● **The problem**: Scan the records for the word "projet". Copy each line that includes it.

● **Task inputs**:
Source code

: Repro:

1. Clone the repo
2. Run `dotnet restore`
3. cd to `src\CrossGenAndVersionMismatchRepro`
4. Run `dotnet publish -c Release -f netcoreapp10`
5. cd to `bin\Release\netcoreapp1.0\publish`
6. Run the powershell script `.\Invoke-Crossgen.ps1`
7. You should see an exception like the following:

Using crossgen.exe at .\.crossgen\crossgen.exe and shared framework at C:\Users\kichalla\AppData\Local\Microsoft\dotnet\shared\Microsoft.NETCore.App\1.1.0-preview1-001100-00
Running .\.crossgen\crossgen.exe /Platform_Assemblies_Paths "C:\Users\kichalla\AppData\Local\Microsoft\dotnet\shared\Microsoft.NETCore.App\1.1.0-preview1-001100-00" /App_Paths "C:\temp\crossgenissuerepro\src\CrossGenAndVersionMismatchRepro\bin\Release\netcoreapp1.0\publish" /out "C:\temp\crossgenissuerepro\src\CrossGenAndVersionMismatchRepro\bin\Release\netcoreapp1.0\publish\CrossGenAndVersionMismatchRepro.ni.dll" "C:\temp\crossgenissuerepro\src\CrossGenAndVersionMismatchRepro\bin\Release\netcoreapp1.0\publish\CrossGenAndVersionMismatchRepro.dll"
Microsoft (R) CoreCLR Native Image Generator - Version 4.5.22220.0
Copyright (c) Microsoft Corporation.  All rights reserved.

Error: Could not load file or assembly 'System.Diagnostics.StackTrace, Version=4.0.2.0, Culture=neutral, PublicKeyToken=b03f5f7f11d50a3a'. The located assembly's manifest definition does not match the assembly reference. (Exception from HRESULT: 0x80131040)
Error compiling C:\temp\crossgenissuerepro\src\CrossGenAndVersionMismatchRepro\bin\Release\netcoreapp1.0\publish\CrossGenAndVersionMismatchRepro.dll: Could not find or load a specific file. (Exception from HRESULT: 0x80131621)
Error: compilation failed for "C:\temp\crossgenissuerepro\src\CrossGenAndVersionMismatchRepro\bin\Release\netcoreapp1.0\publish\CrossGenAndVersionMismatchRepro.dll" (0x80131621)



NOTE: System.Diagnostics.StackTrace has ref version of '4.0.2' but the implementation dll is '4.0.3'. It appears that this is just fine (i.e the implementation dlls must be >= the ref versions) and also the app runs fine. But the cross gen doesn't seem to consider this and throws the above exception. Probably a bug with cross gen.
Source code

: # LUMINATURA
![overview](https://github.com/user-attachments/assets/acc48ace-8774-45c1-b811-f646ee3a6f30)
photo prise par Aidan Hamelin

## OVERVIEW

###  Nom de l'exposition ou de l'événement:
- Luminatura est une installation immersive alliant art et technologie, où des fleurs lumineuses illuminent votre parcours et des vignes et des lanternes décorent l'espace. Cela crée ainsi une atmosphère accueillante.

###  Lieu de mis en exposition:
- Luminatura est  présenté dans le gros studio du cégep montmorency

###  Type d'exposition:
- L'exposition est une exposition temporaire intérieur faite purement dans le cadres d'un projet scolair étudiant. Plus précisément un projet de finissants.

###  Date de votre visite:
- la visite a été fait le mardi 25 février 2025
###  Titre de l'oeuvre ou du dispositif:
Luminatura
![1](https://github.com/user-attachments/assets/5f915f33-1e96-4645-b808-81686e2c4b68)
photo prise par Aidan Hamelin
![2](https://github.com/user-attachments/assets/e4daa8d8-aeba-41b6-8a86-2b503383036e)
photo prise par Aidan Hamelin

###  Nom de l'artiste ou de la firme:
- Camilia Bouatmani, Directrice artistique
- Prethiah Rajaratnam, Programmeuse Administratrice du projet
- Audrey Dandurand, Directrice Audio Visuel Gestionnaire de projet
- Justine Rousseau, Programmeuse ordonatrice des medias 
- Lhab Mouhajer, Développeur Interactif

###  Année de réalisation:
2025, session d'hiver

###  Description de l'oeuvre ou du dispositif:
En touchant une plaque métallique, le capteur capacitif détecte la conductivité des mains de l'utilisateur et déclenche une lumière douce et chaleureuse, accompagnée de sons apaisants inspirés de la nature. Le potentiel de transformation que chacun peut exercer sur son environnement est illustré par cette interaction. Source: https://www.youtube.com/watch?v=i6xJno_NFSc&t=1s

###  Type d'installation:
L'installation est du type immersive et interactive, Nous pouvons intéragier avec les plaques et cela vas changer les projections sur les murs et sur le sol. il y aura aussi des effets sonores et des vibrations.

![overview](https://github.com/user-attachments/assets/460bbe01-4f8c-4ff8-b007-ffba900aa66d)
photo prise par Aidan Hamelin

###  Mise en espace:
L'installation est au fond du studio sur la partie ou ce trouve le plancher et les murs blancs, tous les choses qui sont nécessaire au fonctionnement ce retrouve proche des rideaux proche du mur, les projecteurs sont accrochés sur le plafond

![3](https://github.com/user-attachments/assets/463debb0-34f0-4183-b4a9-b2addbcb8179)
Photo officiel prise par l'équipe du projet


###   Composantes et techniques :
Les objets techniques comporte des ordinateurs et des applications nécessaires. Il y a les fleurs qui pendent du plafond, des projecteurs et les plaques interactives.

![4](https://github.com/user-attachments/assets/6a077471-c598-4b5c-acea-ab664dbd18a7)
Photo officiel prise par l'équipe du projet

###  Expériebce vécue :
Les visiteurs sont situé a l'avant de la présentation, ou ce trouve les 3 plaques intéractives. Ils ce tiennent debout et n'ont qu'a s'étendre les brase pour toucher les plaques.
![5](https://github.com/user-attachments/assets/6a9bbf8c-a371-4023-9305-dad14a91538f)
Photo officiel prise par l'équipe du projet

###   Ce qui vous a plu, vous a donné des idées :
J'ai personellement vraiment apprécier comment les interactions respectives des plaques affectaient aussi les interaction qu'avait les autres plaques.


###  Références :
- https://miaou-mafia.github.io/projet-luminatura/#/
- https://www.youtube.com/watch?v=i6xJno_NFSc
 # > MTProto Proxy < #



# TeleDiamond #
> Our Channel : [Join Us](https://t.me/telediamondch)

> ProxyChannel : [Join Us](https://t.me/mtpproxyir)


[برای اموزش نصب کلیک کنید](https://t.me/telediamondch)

● **Answer to the problem**:
- L'exposition est une exposition temporaire intérieur faite purement dans le cadres d'un projet scolair étudiant. Plus précisément un projet de finissants.
- Prethiah Rajaratnam, Programmeuse Administratrice du projet
- Audrey Dandurand, Directrice Audio Visuel Gestionnaire de projet
Photo officiel prise par l'équipe du projet
Photo officiel prise par l'équipe du projet
Photo officiel prise par l'équipe du projet
- https://miaou-mafia.github.io/projet-luminatura/#/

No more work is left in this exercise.